Remathilis
Legend
Obviously we have never played together (you cannot just predict the scores on my characters just form class alone), and in 4e hitting is just way too important, but for example Battle clerics can dump Wisdom, 3.x allows for more room: crossbow fighters can have any kind of str score (including 8), "showy" rogues can have a dex as low as 13, blasty and gishy sorcerers even get away with having 14 cha, I've played paladins and know of rangers with a wisdom so low they don't get to cast spells, monks are so mad they don't have a single primary, even 2e with it's score requirements to be a class allows for some pretty low scores all over the place.

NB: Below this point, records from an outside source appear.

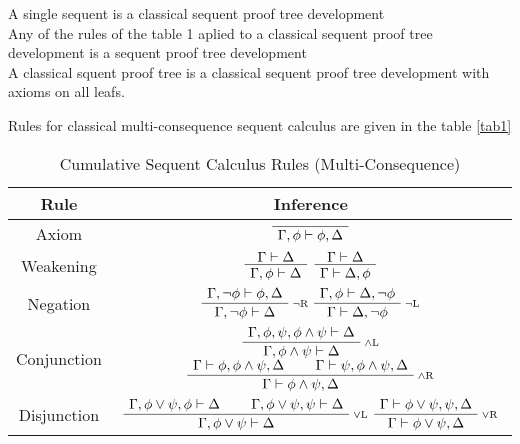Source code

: \documentclass[runningheads]{llncs}
\begin{document}
\begin {definition}
    A single sequent is a classical sequent proof tree development\\
    Any of the rules of the table 1 aplied to a classical sequent proof tree development is a sequent proof tree development\\
    A classical squent proof tree is a classical sequent proof tree development with axioms on all leafs.
\end {definition} 

Rules for classical multi-consequence sequent calculus are given in the table \ref{tab1}

\begin{table}[h!]
    \caption{Cumulative Sequent Calculus Rules (Multi-Consequence)}\label{tab:cumulative}
    \centering
    \renewcommand{\arraystretch}{3}
    \begin{tabular}{|c|c|}
        \hline
        \textbf{Rule} & \textbf{Inference} \\ \hline
        Axiom & $\AxiomC{}\UnaryInfC{$\Gamma, \phi \vdash \phi, \Delta$}\DisplayProof$ \\ \hline
        
        Weakening & 
        $\AxiomC{$\Gamma \vdash \Delta$}\UnaryInfC{$\Gamma, \phi \vdash \Delta$}\DisplayProof$ \quad
        $\AxiomC{$\Gamma \vdash \Delta$}\UnaryInfC{$\Gamma \vdash \Delta, \phi$}\DisplayProof$ \\ \hline
        
        Negation & 
        $\RightLabel{\scriptsize{$\neg$R}}\AxiomC{$\Gamma , \neg \phi \vdash \phi, \Delta$}\UnaryInfC{$\Gamma, \neg \phi \vdash \Delta$}\DisplayProof$ \quad
        $\RightLabel{\scriptsize{$\neg$L}}\AxiomC{$\Gamma, \phi \vdash \Delta, \neg \phi $}\UnaryInfC{$\Gamma \vdash  \Delta, \neg \phi $}\DisplayProof$ \\ \hline
        
        Conjunction & 
        $\RightLabel{\scriptsize{$\land$L}}\AxiomC{$\Gamma, \phi, \psi, \phi \land \psi \vdash \Delta$}\UnaryInfC{$\Gamma, \phi \land \psi \vdash \Delta$}\DisplayProof$ \quad
        $\RightLabel{\scriptsize{$\land$R}}\AxiomC{$\Gamma \vdash \phi, \phi \land \psi,\Delta$}\AxiomC{$\Gamma \vdash \psi, \phi \land \psi,\Delta$}\BinaryInfC{$\Gamma \vdash \phi \land \psi, \Delta$}\DisplayProof$ \\ \hline
        
        Disjunction & 
        $\RightLabel{\scriptsize{$\lor$L}} \AxiomC{$\Gamma, \phi \lor \psi,\phi \vdash \Delta$}\AxiomC{$\Gamma, \phi \lor \psi,\psi \vdash \Delta$}\BinaryInfC{$\Gamma, \phi \lor \psi \vdash \Delta$}\DisplayProof$ \quad
        $\RightLabel{\scriptsize{$\lor$R}} \AxiomC{$\Gamma \vdash \phi \lor \psi, \psi, \Delta$}\UnaryInfC{$\Gamma \vdash \phi \lor \psi, \Delta$}\DisplayProof$ \\ \hline
        

\end{tabular}
\end{table}
\end{document}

It all comes to playstyle, of course in a charop heavy game you'll never see such characters, but they exist in more story and character driven games, and it is exactly there that such a steep and harsh requirements/restrictions hurt the most. I don't doubt some groups will need a way to stop endless dipping, but ability score requirements fall short on them (really, the current restrictions allow for a 9 class dipper while greatly restricting the ability of any non-optimized character to get a second class)
My group is as far from "optimized" or "charop" as you can get, and we still fall under the predictable lines. A fighter with a high strength (we tried some dex-based fighters early on, the fact they tended to be weak as heck limited their use until the Swashbuckler from CW). Even archers had decent strengths and mighty bows ("crossbows are wizard weapons"). Likewise, I can't imagine a caster with a low caster stat due to how DCs worked. I really don't think it would ever cross their minds to have a rogue with a higher str than dex or a druid with a high str/con and dumps wis.
I'm sure there is room for a farmboy who is drafted into the army and later finds God (13 str, 12 wis fighter/cleric) but I'm also fairly sure they are the minority.